Please update the DocBook version of this documentation as you make changes to Mozile, so that the documentation is always up-to-date.

Packaging Mozile

Packaging Resources

Mozile packages are made by copying the main Mozile directory, removing unnecessary files, and zipping the directory into an archive labelled, where X.Y.Z is the current version number.

Packages are uploaded to the CVS repository in the downloads directory. They are mirrored on the Mozdev download mirrors, but it can take several hours for all of the mirrors to update.
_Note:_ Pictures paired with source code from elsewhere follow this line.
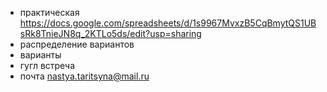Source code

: - практическая https://docs.google.com/spreadsheets/d/1s9967MvxzB5CqBmytQS1UBsRk8TnieJN8q_2KTLo5ds/edit?usp=sharing
- распределение вариантов 
- варианты 
- гугл встреча 
- почта nastya.taritsyna@mail.ru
To make a Mozile package, or to compile a series of Mozile modules into a single mozile.js file, you can use our Apache Ant build script. You'll need Ant version 1.6.x installed. The tools/build.xml file contains the logic, and tools/ contains user-modifiable settings. You just cd to the tools directory, then call ant. Here are some examples:


Mozile's Ant build script is new. Let us know if you have any problems with it.

Example 3.7. Using Ant

Just run ant and a help message will be displayed. It lists the most important Ant build "targets" for Mozile: compile, doc, build, package, etc.

$ cd /mozile/tools
$ ant
Buildfile: build.xml

     [echo] Mozile build tools. Targets:
     [echo]  help       Display this help message.
     [echo]  compile    Concatenate and compress source files into 'mozile.js'.
     [echo]  doc        Generate all documentation files.
     [echo]    docbook  Generate DocBook files.
     [echo]    jsdoc    Generate JSDoc files.
     [echo]  build      Assemble all of the files to be distributed.
     [echo]  package    Package everything into a zip archive.
     [echo]  release    Build everything and package Mozile for release.
     [echo]  clean      Clean up.

Total time: 1 second

Example 3.8. Compiling Mozile

The ant compile command will "compile" a version of mozile.js based on the modules property in the file. It concatenates those files together in sequence, then uses tools/jsmin.jar to strip all the comments and unnecessary white space. If the mozile.js file is newer than all the files in the src directory then Ant won't bother compiling it again.

$ ant compile
Buildfile: build.xml



   [delete] Deleting directory /mozile/www/0.8/build/compile
    [mkdir] Created dir: /mozile/www/0.8/build/compile
     [copy] Copying 15 files to /mozile/www/0.8/build/compile

Total time: 10 seconds
$ ant build

Example 3.9. Building Mozile

The ant clean build command will first clean up any new directories Ant might have created. Then it will assemble all of the Mozile files into build, ignoring unwanted files like CVS directories. The files copied are controlled by settings in the file.

$ ant clean build
Buildfile: build.xml

   [delete] Deleting directory /mozile/www/0.8/build   
   [delete] Deleting directory /mozile/www/0.8/release


    [mkdir] Created dir: /mozile/www/0.8/build
     [copy] Copying 5 files to /mozile/www/0.8/build    
    [mkdir] Created dir: /mozile/www/0.8/build/demos     
     [copy] Copying 11 files to /mozile/www/0.8/build/demos
    [mkdir] Created dir: /mozile/www/0.8/build/doc
     [copy] Copying 122 files to /mozile/www/0.8/build/doc
    [mkdir] Created dir: /mozile/www/0.8/build/images
     [copy] Copying 45 files to /mozile/www/0.8/build/images
    [mkdir] Created dir: /mozile/www/0.8/build/jsunit
     [copy] Copying 44 files to /mozile/www/0.8/build/jsunit
    [mkdir] Created dir: /mozile/www/0.8/build/lib
     [copy] Copying 41 files to /mozile/www/0.8/build/lib
    [mkdir] Created dir: /mozile/www/0.8/build/src
     [copy] Copying 17 files to /mozile/www/0.8/build/src
    [mkdir] Created dir: /mozile/www/0.8/build/tests     
     [copy] Copying 87 files to /mozile/www/0.8/build/tests
    [mkdir] Created dir: /mozile/www/0.8/build/tools     
     [copy] Copying 7 files to /mozile/www/0.8/build/tools

Total time: 12 seconds

In order to use all of the targets in the build.xml script you'll need to have some other tools installed. For example, you need JSDoc installed to generate the JSDoc files, and you need the DocBook XSL files and Saxon installed in order to generate the DocBook documentation. Take a look at the comments in the file for the details.